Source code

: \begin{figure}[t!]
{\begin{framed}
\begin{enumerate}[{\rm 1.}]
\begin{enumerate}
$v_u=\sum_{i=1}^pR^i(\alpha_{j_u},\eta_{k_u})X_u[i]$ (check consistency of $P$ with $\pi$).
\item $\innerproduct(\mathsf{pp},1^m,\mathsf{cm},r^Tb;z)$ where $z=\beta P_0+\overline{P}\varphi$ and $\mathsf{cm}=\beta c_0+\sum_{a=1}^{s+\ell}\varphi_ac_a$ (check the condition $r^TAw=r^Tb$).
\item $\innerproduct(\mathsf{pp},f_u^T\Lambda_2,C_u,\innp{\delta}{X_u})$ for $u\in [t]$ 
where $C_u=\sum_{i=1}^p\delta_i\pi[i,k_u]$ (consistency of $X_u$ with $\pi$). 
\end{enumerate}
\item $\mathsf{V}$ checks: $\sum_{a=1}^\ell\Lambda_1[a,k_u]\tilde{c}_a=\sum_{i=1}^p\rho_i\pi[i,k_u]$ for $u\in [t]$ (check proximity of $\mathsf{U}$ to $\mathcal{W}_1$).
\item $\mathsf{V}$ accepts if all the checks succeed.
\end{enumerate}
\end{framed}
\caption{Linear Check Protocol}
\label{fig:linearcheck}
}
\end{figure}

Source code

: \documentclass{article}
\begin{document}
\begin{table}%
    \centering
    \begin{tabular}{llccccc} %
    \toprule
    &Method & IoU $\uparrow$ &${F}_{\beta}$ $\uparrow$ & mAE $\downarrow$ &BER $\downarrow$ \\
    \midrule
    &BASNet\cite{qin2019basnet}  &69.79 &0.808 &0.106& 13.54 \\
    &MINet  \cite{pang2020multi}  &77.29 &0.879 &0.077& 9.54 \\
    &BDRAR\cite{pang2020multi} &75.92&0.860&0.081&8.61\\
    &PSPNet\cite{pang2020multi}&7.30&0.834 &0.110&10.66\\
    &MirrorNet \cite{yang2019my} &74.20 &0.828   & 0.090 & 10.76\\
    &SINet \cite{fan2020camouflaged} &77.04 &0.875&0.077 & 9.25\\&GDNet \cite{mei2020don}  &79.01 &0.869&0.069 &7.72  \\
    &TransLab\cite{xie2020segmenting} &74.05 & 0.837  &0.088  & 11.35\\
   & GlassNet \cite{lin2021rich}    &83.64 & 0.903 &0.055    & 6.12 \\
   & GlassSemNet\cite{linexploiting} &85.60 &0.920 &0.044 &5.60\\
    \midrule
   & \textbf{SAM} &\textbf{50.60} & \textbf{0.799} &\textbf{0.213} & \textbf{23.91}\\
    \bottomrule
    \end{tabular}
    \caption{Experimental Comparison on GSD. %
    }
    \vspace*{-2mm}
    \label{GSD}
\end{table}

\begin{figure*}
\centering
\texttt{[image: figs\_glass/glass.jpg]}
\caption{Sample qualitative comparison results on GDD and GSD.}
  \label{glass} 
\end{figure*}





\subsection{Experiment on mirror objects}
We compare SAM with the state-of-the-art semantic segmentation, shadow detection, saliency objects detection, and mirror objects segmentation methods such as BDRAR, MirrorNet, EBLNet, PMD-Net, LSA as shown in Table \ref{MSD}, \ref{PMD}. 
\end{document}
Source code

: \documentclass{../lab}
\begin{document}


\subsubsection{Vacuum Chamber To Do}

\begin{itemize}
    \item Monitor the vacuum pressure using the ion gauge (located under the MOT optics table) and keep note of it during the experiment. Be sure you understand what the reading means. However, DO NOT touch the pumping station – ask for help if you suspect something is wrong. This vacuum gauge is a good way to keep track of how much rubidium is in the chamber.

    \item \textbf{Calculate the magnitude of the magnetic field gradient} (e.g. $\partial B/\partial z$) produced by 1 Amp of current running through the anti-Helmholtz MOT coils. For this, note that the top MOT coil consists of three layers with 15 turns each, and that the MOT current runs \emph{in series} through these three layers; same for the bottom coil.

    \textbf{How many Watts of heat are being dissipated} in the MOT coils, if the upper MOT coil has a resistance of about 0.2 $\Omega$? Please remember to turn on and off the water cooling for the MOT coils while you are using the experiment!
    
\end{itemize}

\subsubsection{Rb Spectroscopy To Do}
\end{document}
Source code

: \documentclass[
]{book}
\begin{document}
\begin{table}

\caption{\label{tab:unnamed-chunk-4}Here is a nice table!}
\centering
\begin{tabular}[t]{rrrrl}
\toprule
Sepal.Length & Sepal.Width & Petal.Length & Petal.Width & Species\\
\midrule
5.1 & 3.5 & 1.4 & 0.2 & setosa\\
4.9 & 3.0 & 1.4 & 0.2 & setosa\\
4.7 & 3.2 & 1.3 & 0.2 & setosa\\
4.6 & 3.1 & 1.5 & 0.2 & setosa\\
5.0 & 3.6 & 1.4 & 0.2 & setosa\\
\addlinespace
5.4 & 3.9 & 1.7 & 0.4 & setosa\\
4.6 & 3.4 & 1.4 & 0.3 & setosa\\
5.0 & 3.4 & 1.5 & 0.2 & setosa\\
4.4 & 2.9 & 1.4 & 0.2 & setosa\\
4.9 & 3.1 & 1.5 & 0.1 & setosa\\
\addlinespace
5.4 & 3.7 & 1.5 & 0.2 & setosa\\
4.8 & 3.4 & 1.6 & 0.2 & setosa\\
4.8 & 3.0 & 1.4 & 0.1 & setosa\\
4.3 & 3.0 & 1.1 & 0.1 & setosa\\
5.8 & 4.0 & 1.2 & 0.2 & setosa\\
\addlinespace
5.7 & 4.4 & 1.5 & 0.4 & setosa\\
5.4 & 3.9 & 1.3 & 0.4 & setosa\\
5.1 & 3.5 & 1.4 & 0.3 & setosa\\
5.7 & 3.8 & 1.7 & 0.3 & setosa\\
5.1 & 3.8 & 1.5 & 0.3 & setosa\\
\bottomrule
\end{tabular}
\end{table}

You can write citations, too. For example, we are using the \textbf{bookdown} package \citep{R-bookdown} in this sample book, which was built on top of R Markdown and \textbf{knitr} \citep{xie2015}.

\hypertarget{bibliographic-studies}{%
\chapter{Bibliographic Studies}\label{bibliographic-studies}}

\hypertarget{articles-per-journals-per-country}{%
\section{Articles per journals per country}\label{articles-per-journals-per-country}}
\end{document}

────

▶ [What to work on]
The exact lines from the one containing "4.7 & 3.2 & 1.3 & 0.2 & setosa\\" through the end of the listing above are the expected output; include nothing else.

▶ [Reply]
4.7 & 3.2 & 1.3 & 0.2 & setosa\\
4.6 & 3.1 & 1.5 & 0.2 & setosa\\
5.0 & 3.6 & 1.4 & 0.2 & setosa\\
\addlinespace
5.4 & 3.9 & 1.7 & 0.4 & setosa\\
4.6 & 3.4 & 1.4 & 0.3 & setosa\\
5.0 & 3.4 & 1.5 & 0.2 & setosa\\
4.4 & 2.9 & 1.4 & 0.2 & setosa\\
4.9 & 3.1 & 1.5 & 0.1 & setosa\\
\addlinespace
5.4 & 3.7 & 1.5 & 0.2 & setosa\\
4.8 & 3.4 & 1.6 & 0.2 & setosa\\
4.8 & 3.0 & 1.4 & 0.1 & setosa\\
4.3 & 3.0 & 1.1 & 0.1 & setosa\\
5.8 & 4.0 & 1.2 & 0.2 & setosa\\
\addlinespace
5.7 & 4.4 & 1.5 & 0.4 & setosa\\
5.4 & 3.9 & 1.3 & 0.4 & setosa\\
5.1 & 3.5 & 1.4 & 0.3 & setosa\\
5.7 & 3.8 & 1.7 & 0.3 & setosa\\
5.1 & 3.8 & 1.5 & 0.3 & setosa\\
\bottomrule
\end{tabular}
\end{table}

You can write citations, too. For example, we are using the \textbf{bookdown} package \citep{R-bookdown} in this sample book, which was built on top of R Markdown and \textbf{knitr} \citep{xie2015}.

\hypertarget{bibliographic-studies}{%
\chapter{Bibliographic Studies}\label{bibliographic-studies}}

\hypertarget{articles-per-journals-per-country}{%
\section{Articles per journals per country}\label{articles-per-journals-per-country}}
\end{document}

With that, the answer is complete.